The task: Exactly the lines below from the one with "### 1. 数据库选择" up to and including the one with "- **建议**: M1 完成后立即迁移，避免 M2 阶段数据丢失" make up the answer, with nothing else added.

Data to use:

━━━

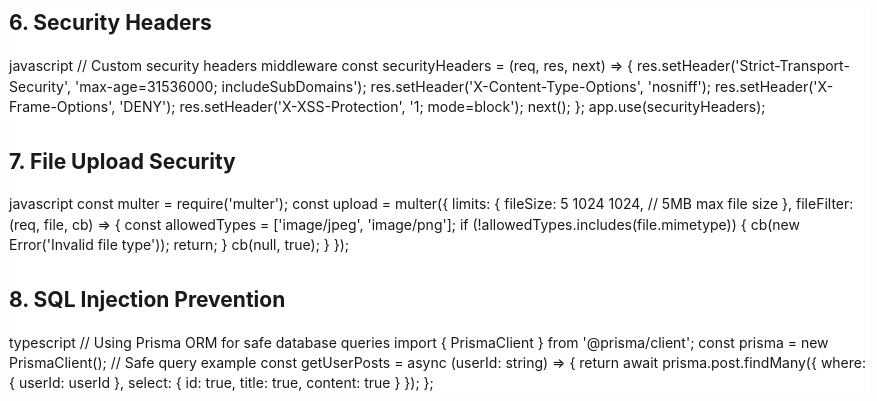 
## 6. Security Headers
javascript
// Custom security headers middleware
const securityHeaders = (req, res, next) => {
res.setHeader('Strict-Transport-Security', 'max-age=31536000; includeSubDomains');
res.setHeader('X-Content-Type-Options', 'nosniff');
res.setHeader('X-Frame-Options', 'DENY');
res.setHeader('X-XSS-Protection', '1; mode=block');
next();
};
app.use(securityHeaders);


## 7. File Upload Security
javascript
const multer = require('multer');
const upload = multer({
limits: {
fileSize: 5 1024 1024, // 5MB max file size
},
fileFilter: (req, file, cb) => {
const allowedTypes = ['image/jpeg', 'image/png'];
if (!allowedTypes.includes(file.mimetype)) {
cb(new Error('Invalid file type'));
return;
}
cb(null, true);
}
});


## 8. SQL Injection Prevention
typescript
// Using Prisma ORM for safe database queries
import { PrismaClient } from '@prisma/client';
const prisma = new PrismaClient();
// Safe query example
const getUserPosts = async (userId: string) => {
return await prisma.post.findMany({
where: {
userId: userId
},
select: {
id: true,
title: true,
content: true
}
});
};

━━━

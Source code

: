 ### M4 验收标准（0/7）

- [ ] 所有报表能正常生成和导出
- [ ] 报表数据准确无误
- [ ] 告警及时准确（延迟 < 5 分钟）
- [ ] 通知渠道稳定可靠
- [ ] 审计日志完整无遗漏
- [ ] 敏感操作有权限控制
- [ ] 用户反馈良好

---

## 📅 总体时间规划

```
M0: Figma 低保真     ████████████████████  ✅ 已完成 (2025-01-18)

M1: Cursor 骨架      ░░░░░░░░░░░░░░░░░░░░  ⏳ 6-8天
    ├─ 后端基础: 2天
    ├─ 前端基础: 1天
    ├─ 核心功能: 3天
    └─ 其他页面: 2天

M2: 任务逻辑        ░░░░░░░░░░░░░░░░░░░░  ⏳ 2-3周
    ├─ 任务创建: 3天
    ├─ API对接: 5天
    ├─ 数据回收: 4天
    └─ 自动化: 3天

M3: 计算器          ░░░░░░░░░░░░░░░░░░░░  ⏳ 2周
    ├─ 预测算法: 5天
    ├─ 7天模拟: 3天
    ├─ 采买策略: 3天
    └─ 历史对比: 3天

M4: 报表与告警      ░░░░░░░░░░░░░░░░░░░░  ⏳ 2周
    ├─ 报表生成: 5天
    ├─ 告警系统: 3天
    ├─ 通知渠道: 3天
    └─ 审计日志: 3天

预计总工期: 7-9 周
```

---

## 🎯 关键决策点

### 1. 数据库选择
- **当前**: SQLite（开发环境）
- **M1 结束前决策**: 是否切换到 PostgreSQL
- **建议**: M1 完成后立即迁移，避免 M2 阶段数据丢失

━━━

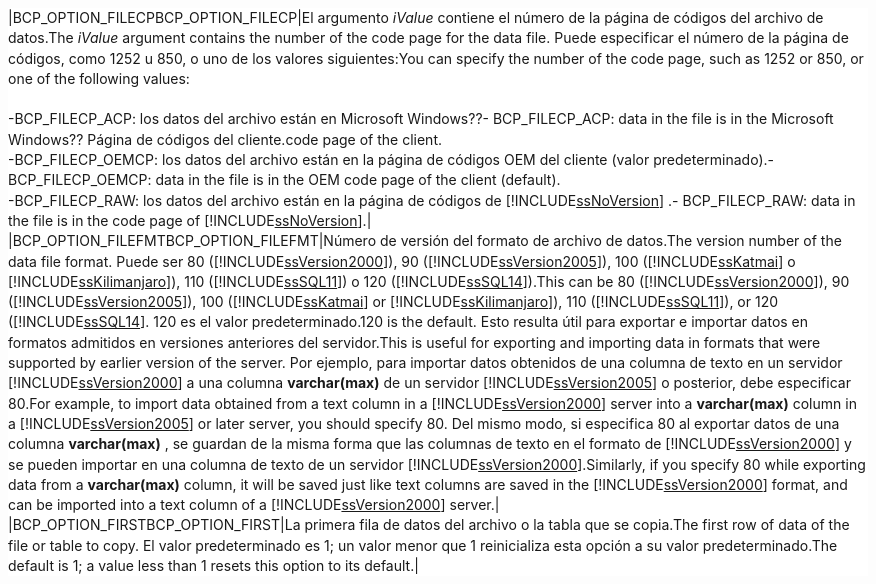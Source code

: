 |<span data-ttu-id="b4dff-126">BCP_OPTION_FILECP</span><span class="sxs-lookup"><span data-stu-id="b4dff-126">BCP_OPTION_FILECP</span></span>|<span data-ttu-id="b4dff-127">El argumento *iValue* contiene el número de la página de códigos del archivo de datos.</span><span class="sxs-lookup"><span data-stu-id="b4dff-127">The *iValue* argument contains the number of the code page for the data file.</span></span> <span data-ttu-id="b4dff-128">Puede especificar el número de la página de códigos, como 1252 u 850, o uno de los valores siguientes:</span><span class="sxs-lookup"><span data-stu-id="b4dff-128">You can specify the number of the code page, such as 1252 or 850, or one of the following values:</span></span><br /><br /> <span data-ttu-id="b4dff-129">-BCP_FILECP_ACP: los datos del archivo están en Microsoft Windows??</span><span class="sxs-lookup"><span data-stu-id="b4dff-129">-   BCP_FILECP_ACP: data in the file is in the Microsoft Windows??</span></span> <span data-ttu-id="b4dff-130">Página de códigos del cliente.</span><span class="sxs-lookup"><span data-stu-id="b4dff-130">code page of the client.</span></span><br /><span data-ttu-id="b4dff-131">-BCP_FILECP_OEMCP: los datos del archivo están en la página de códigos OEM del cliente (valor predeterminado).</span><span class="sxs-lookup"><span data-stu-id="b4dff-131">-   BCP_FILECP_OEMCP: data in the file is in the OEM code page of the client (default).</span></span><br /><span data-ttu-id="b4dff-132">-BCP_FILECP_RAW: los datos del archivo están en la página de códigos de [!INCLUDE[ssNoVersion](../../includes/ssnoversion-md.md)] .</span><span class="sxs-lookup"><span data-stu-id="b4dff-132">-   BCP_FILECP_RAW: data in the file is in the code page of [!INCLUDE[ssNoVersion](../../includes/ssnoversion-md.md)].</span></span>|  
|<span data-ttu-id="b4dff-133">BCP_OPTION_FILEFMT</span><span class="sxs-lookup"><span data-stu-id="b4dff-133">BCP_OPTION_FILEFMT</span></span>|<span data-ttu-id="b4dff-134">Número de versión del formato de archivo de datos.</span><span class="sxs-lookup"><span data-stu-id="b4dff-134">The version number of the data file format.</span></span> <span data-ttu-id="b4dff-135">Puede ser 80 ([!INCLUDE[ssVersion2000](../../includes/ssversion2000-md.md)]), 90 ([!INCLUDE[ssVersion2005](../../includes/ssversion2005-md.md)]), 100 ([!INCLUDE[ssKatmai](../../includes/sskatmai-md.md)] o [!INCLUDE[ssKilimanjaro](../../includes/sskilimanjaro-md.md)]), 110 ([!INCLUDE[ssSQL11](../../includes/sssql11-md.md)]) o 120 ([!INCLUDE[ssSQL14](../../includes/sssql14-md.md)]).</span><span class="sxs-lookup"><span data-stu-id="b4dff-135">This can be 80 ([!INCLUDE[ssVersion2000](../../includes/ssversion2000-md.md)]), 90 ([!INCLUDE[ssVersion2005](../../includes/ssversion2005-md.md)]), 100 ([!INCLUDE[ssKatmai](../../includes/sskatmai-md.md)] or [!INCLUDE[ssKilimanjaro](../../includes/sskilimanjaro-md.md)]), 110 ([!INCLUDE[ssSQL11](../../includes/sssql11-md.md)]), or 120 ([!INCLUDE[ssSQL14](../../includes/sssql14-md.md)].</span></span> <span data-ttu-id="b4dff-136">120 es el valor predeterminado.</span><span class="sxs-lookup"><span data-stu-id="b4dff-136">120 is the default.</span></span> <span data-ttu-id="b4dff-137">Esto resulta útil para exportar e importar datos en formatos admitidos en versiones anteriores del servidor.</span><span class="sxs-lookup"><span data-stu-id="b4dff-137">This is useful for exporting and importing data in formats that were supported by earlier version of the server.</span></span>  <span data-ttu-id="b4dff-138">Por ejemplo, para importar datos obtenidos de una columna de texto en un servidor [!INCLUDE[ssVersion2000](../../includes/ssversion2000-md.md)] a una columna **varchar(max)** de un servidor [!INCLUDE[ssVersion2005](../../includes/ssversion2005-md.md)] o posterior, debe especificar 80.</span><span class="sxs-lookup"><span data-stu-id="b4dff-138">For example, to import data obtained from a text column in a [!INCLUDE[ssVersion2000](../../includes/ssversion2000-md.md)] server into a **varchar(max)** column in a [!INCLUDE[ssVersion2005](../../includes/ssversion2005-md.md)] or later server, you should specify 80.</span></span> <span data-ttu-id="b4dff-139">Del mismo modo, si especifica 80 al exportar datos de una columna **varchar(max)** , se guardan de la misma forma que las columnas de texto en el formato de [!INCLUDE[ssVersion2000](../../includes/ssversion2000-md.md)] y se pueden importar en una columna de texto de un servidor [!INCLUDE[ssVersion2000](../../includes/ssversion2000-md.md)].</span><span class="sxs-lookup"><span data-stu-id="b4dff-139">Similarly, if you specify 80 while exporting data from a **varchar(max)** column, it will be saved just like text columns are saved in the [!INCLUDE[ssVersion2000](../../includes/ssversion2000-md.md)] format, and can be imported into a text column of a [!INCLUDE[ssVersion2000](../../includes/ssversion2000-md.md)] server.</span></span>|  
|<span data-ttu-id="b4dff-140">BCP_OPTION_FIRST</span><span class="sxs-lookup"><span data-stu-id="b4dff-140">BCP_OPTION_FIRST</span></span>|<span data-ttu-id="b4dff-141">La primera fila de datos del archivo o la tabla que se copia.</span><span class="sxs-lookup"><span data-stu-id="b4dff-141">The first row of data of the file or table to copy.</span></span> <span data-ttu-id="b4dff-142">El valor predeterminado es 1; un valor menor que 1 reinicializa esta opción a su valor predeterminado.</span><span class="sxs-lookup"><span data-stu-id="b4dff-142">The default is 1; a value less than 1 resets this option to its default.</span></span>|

━━━

Result below:
### 1. 数据库选择
- **当前**: SQLite（开发环境）
- **M1 结束前决策**: 是否切换到 PostgreSQL
- **建议**: M1 完成后立即迁移，避免 M2 阶段数据丢失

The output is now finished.